Das Ziel der Sanktionen war nun nicht mehr, Russland für sein Verhalten zu bestrafen, sondern ein bestimmtes Ergebnis in einem andauernden Konflikt zu erreichen. Das war eine neue Qualität. Gleichzeitig begann der Westen mit massiven Hilfsprogrammen für die Ukraine (was Bonse nicht falsch als "Lend-Lease" beschreibt; mehr dazu etwa hier). Mittlerweile ist glaube ich klargeworden, dass Russland nicht einfach zusammenbrechen wird. Wie stark Russland von den Sanktionen betroffen ist, ist schwer zu sagen. Die Ökonom*innenzunft ist über diese Frage seit Monaten heftig zerstritten. Unbestreitbar ist der Vorteil, den die Waffenlieferungen der Ukraine bringen. Ohne westliche Unterstützung könnte das Land vermutlich nicht gegen Russland bestehen; wirtschaftlich ohnehin nicht. Die Ukraine ist de facto bankrott und wird nur durch westliche Unterstützung am Leben erhalten. Das ist eine Situation, die das UK aus dem Zweiten Weltkrieg auch nur zu gut kennt.

Natürlich blieb Russland bei alledem nicht untätig. Putin stehen weit weniger Hebel zur Verfügung, dem Westen zu schaden, als umgekehrt, aber er nutzt, was er hat. Erstaunlich wenig erfolgreich sind die russischen Trollfabriken. Bei Brexit und Trump-Wahl waren sie wesentlich erfolgreicher, was einmal mehr zeigt, dass die entschlossene Reaktion des Westens und das klare Framing Russlands als Aggressor clevere Strategie waren (und nicht etwa, die Lübberding insinuiert, ein Fauxpas).

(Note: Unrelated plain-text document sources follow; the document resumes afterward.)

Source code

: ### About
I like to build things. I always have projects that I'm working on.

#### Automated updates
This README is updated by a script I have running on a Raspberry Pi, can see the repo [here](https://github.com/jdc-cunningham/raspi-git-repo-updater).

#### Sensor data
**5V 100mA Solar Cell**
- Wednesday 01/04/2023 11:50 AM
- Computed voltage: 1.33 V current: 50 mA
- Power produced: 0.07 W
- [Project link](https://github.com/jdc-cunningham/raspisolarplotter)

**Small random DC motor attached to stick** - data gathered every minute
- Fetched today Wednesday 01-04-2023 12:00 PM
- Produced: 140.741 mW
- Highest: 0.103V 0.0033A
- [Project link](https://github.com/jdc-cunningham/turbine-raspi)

Sie haben die Resilienz der westlichen Gesellschaften deutlich gestärkt. Die schärfste Waffe in Putins Arsenal aber ist das Gas, von dem besonders Deutschland dank der jahrzehntelangen verfehlten Politik eines Mega-Bündnisses aus CDU, SPD, LINKEn und FDP, besonders abhängig ist. Wie abhängig ist unter Ökonom*innen ebenfalls sehr umstritten; die Schätzungen reichen von "wird kein angenehmer Winter" zu geradezu apokalyptischen Szenarien vom Zusammenbruch der deutschen Gesellschaft.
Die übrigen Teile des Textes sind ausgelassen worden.